## Work instruction
Look through the data below and return each line where "infty" appears.
:: Task input ::
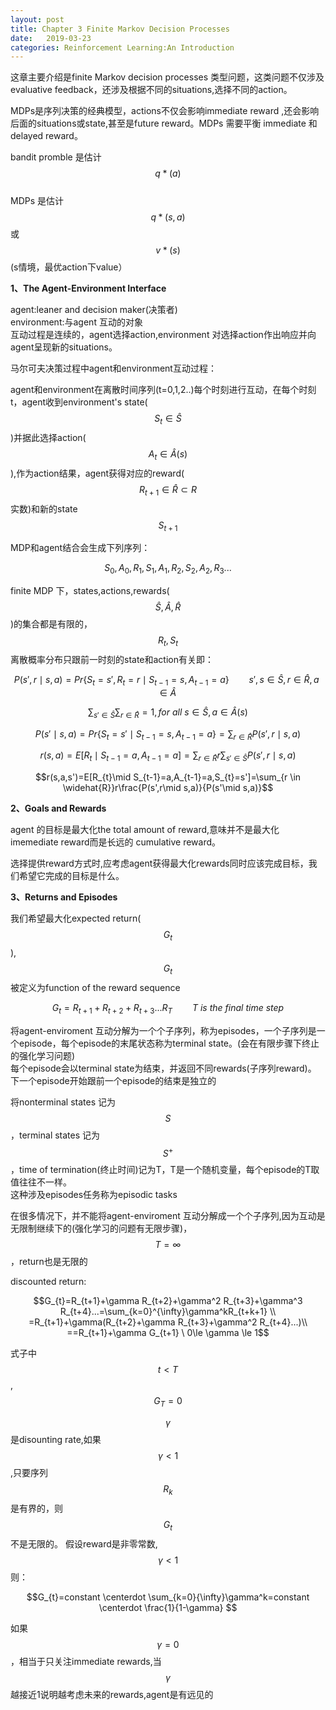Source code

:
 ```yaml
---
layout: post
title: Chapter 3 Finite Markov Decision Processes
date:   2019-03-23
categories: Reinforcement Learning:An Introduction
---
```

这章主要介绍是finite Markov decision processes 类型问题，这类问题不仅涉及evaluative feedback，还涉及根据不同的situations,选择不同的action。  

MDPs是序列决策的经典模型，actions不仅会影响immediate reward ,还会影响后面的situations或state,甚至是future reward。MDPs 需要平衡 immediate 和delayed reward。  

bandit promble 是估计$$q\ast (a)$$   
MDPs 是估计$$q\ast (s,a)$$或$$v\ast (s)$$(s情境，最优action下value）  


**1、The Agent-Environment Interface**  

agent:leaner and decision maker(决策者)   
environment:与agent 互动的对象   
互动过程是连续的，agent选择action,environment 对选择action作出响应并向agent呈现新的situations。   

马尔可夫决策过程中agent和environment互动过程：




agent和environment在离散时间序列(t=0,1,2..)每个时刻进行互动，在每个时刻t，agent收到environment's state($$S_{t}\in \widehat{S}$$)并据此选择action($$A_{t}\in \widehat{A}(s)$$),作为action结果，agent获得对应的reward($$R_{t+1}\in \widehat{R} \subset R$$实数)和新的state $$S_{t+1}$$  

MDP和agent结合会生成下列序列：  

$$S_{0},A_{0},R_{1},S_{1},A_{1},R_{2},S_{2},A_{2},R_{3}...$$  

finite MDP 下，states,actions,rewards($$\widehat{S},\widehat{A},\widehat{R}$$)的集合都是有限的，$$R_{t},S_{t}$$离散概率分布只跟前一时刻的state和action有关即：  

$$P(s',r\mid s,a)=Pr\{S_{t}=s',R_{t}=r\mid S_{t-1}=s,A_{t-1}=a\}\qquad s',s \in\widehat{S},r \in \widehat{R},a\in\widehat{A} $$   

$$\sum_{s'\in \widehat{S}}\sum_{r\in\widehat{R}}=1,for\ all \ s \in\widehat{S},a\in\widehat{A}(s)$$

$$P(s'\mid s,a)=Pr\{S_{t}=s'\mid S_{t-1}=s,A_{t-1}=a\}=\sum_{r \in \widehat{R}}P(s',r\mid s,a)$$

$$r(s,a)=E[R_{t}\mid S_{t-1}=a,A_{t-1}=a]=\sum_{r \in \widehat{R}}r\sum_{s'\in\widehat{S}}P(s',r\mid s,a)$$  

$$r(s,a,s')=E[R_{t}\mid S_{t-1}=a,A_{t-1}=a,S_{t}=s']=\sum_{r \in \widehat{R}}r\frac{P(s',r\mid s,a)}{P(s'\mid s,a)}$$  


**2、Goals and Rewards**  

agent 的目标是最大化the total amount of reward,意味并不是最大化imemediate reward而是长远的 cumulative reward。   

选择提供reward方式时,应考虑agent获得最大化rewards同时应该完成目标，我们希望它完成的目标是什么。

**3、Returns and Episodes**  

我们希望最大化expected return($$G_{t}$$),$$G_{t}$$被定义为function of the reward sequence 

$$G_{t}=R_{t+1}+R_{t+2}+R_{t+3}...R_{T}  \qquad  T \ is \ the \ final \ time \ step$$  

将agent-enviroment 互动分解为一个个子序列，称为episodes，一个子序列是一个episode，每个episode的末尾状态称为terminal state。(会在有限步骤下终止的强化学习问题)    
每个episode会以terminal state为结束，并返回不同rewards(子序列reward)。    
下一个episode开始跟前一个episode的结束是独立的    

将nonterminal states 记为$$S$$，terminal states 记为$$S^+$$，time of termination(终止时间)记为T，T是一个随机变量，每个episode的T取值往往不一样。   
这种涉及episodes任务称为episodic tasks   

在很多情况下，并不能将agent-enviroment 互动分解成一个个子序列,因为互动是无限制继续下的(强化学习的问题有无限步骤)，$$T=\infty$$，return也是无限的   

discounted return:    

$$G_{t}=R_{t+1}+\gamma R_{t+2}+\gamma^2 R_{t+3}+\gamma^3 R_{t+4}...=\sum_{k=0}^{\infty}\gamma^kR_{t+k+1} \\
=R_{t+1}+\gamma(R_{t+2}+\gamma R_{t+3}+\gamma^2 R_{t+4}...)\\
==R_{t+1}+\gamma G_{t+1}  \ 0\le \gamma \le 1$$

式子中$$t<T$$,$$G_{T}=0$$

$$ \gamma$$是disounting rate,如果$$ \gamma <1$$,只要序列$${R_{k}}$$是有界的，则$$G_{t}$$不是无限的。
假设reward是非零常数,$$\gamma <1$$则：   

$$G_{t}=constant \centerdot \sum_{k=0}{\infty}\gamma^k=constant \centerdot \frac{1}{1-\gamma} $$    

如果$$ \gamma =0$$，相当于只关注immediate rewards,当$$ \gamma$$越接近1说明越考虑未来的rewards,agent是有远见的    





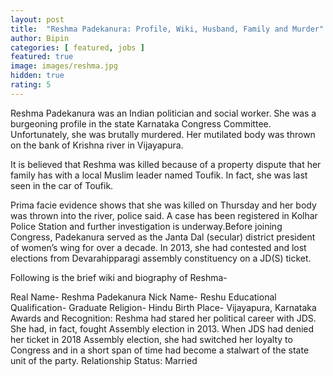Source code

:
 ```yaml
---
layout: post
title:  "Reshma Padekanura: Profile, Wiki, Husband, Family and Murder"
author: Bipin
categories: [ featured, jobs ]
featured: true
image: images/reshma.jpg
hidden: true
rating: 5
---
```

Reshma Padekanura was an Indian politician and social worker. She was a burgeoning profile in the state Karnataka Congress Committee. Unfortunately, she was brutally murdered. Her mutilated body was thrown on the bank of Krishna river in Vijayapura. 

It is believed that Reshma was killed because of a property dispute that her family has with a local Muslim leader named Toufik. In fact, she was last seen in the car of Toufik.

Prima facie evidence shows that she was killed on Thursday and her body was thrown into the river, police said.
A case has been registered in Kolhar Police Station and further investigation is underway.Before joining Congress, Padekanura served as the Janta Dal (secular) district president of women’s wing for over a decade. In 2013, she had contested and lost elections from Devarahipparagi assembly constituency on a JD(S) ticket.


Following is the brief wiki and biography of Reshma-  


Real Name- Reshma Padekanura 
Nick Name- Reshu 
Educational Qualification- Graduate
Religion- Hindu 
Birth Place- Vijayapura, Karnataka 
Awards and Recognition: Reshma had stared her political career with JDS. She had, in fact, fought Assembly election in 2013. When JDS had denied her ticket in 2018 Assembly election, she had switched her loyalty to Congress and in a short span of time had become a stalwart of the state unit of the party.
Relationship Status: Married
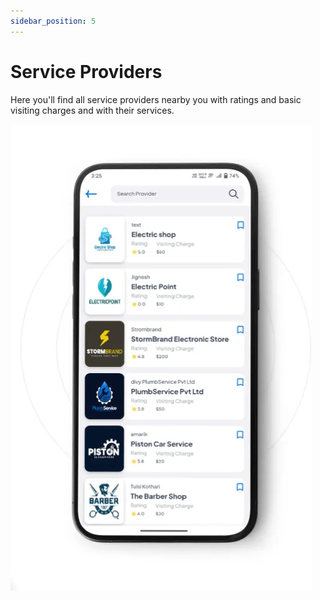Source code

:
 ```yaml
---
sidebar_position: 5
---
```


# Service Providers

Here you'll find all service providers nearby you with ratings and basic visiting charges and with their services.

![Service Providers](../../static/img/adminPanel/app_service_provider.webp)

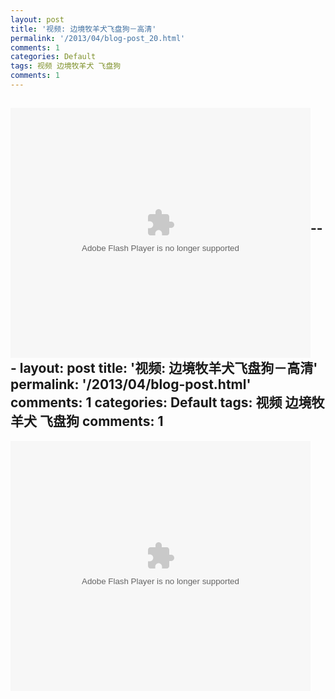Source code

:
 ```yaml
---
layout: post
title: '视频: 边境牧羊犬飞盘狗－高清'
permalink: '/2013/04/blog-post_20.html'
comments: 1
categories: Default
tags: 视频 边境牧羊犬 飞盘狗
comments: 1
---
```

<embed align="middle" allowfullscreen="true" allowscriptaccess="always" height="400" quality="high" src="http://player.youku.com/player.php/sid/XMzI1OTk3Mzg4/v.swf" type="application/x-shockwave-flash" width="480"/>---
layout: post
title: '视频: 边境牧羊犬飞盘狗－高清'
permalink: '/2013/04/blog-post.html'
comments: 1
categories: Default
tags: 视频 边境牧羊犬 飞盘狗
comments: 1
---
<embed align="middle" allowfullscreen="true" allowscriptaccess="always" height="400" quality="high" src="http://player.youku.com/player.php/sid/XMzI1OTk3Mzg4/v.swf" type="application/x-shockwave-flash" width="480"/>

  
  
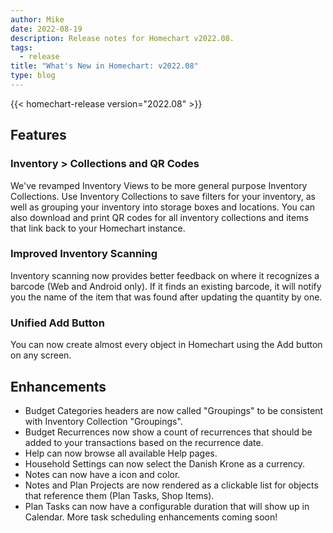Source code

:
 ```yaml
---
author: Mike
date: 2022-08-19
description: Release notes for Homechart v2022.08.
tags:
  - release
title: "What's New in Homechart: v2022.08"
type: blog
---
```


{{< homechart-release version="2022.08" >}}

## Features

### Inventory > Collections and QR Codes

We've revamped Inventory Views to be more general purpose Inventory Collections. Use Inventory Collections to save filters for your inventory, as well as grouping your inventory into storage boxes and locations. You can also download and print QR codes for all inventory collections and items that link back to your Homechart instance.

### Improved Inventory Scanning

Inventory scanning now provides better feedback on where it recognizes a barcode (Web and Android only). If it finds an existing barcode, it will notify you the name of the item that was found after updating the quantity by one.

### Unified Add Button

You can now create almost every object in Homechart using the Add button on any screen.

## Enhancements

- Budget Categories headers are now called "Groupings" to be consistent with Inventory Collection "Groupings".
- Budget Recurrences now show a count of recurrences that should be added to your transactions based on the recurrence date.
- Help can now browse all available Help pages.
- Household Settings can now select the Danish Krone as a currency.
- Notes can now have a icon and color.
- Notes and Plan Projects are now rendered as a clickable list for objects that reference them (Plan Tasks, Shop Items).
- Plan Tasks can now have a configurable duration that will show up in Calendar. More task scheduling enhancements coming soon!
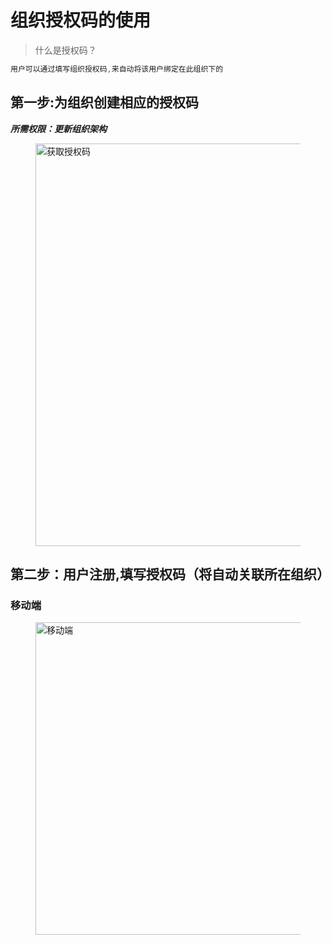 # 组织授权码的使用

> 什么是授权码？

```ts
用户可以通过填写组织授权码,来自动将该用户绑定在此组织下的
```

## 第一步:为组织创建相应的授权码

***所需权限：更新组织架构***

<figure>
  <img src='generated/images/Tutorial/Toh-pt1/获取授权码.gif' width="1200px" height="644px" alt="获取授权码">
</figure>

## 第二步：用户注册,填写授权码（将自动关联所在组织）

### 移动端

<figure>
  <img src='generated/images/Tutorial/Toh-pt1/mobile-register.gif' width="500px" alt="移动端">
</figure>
:::
## Result for this task
在很多情况下，并不能将agent-enviroment 互动分解成一个个子序列,因为互动是无限制继续下的(强化学习的问题有无限步骤)，$$T=\infty$$，return也是无限的   
$$G_{t}=R_{t+1}+\gamma R_{t+2}+\gamma^2 R_{t+3}+\gamma^3 R_{t+4}...=\sum_{k=0}^{\infty}\gamma^kR_{t+k+1} \\
$$G_{t}=constant \centerdot \sum_{k=0}{\infty}\gamma^k=constant \centerdot \frac{1}{1-\gamma} $$    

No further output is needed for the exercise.